Stephen Gunnion
7 October 2008
Johannesburg — PANIC erupted in world markets yesterday with stocks and commodities continuing to take a battering as the credit crisis spread across the globe.
Despite huge injections of funds into financial systems and the widespread bail-out of banks in the US and Europe, other sectors of the world economy were also affected.
The global flight from risk saw the rand weaken to almost R9 against the dollar. It sank 5% to R8,97, before retracing some of its losses. The rand also weakened significantly against the euro and sterling.
Share prices plunged across the board, led by financial counters after a number of countries followed Ireland and Greece's lead and pledged to guarantee private or retail deposits.

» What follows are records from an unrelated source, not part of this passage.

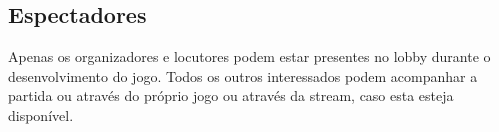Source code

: \subsection{Espectadores}

Apenas os organizadores e locutores podem estar presentes no lobby durante o desenvolvimento do jogo. Todos os outros interessados podem acompanhar a partida ou através do próprio jogo ou através da stream, caso esta esteja disponível.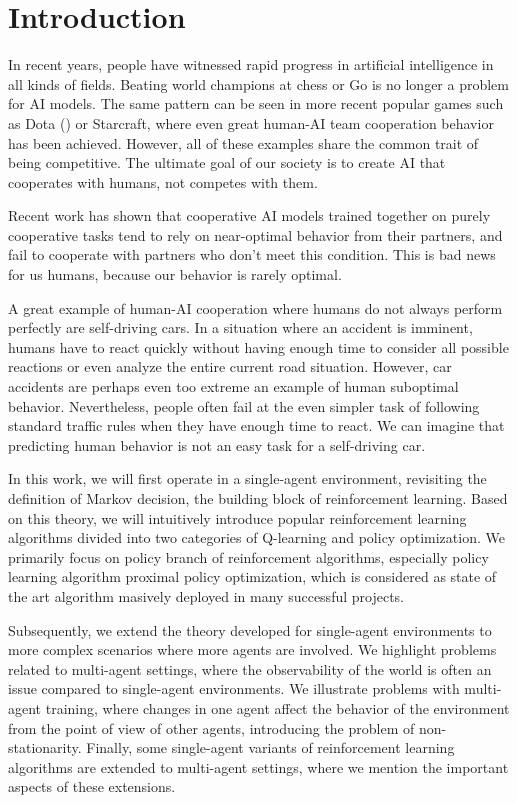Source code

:\chapter*{Introduction}

In recent years, people have witnessed rapid progress in artificial intelligence in all kinds of fields. 
Beating world champions at chess or Go is no longer a problem for AI models. 
The same pattern can be seen in more recent popular games such as Dota (\cite{DotaOpenFive}) or Starcraft, where even great human-AI team cooperation behavior has been achieved.
However, all of these examples share the common trait of being competitive.
The ultimate goal of our society is to create AI that cooperates with humans, not competes with them.

Recent work has shown that cooperative AI models trained together on purely cooperative tasks tend to rely on near-optimal behavior from their partners, and fail to cooperate with partners who don't meet this condition.
This is bad news for us humans, because our behavior is rarely optimal.

A great example of human-AI cooperation where humans do not always perform perfectly are self-driving cars. 
In a situation where an accident is imminent, humans have to react quickly without having enough time to consider all possible reactions or even analyze the entire current road situation.
However, car accidents are perhaps even too extreme an example of human suboptimal behavior. 
Nevertheless, people often fail at the even simpler task of following standard traffic rules when they have enough time to react.
We can imagine that predicting human behavior is not an easy task for a self-driving car.

In this work, we will first operate in a single-agent environment, revisiting the definition of Markov decision, the building block of reinforcement learning.
Based on this theory, we will intuitively introduce popular reinforcement learning algorithms divided into two categories of Q-learning and policy optimization.
We primarily focus on policy branch of reinforcement algorithms, especially policy learning algorithm proximal policy optimization, which is considered as state of the art algorithm masively deployed in many successful projects.

Subsequently, we extend the theory developed for single-agent environments to more complex scenarios where more agents are involved.
We highlight problems related to multi-agent settings, where the observability of the world is often an issue compared to single-agent environments.
We illustrate problems with multi-agent training, where changes in one agent affect the behavior of the environment from the point of view of other agents, introducing the problem of non-stationarity.
Finally, some single-agent variants of reinforcement learning algorithms are extended to multi-agent settings, where we mention the important aspects of these extensions.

Commodity stocks were also hit hard as metals prices remained under pressure due to the prospect of global recession.
The price of oil dipped below $90 a barrel. However, bonds particularly US and euro-zone government debt, benefited from the flight to safety.
The JSE's all share index was 7,3% down at 21022 at the close as resources shares fell 9,6% and the platinum index 10,4%.

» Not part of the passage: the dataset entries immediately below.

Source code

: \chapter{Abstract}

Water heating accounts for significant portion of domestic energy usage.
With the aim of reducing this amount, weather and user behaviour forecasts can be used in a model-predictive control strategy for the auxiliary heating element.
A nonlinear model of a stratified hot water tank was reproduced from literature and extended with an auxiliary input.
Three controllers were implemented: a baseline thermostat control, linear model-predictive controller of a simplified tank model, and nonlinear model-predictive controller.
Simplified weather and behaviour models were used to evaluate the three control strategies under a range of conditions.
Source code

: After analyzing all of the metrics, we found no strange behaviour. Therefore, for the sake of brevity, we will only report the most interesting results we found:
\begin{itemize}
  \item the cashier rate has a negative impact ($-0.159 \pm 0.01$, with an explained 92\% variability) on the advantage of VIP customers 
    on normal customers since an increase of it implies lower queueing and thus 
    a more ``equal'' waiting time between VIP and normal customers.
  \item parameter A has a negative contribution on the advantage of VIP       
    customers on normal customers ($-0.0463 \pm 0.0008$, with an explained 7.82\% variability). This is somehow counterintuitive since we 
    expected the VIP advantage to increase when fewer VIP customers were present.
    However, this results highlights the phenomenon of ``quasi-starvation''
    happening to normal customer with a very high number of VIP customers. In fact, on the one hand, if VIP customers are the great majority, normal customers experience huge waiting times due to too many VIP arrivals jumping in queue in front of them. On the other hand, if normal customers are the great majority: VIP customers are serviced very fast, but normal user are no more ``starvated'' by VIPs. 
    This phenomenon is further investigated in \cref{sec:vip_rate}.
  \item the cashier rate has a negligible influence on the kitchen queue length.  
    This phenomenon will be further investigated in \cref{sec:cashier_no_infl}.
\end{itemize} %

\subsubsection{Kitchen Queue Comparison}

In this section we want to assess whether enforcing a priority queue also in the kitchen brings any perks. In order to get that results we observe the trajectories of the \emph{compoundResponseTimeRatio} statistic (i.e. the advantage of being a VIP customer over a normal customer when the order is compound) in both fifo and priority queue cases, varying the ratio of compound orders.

In Brazil, the real sank, and stocks fell as much as 15% at one point, forcing the bourse to halt trade twice. Russia's Micex index plummeted 19%, although trading was halted three times.

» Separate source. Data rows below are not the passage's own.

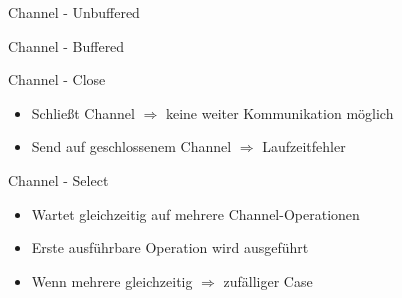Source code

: \documentclass[aspectratio=169]{beamer}  %
\begin{document}

\begin{frame}{Channel - Unbuffered}
  \begin{minipage}{0.49\textwidth}
    
  \end{minipage}
  \hfill
  \hfill
  \begin{minipage}{0.49\textwidth}
  \end{minipage}
\end{frame}

\begin{frame}{Channel - Buffered}
  \begin{minipage}{0.49\textwidth}
    
  \end{minipage}
  \hfill
  \hfill
  \begin{minipage}{0.49\textwidth}
  \end{minipage}
\end{frame}

\begin{frame}{Channel - Close}
  \begin{minipage}{0.49\textwidth}
    \begin{itemize}
      \item Schließt Channel $\Rightarrow$ keine weiter Kommunikation möglich
      \item Send auf geschlossenem Channel $\Rightarrow$ Laufzeitfehler
    \end{itemize}
  \end{minipage}
  \hfill
  \vrule{}
  \hfill
  \begin{minipage}{0.49\textwidth}
    
  \end{minipage}
\end{frame}

\begin{frame}{Channel - Select}
  \begin{minipage}{0.49\textwidth}
    \begin{itemize}
      \item Wartet gleichzeitig auf mehrere Channel-Operationen
      \item Erste ausführbare Operation wird ausgeführt
      \item Wenn mehrere gleichzeitig $\Rightarrow$ zufälliger Case
    \end{itemize}
  \end{minipage}
  \hfill
  \vrule{}
  \hfill
  \begin{minipage}{0.49\textwidth}
    
  \end{minipage}
\end{frame}
\end{document}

BoE Private Clients trader Andrew Todd said: "It's been an absolute bloodbath today. It stemmed from the big fall that we saw in the Dow on Friday ... and that filtered through.
"It's just continued concerns over global growth, (and) it's across the board. There's nowhere to hide."
World stocks, measured by the MSCI index of leading stock markets, were down 6,39% by late afternoon. The index was on track to chart its biggest one-day fall to date.
London's FTSE 100 fell 7,9% to its lowest level since 2004, while the Cac 40 in Paris fell 9%. In the wake of Friday's large losses, the Dow Jones industrial average in New York fell almost 4% at the opening to 9919, falling below 10000 for the first time since October 2004.
"This is a stampede," said Valerie Plagnol, chief strategist at CM-CIC Securities in Paris. Plagnol said investors were unnerved by such huge government intervention in capital markets in so short a time.
Although the cost of borrowing overnight funds on international money markets remained close to the targets of central banks, thanks to continued liquidity injections, lending was almost nonexistent in the money markets.
Plagnol said: "The issue right now is to unclog the money market. As long as the money market is not functioning properly we are stuck in this situation."
Money-market rates continued to climb with Libor, the London interbank offered rate that banks charge each other for overnight dollar loans, rising 37 basis points to 2,37%.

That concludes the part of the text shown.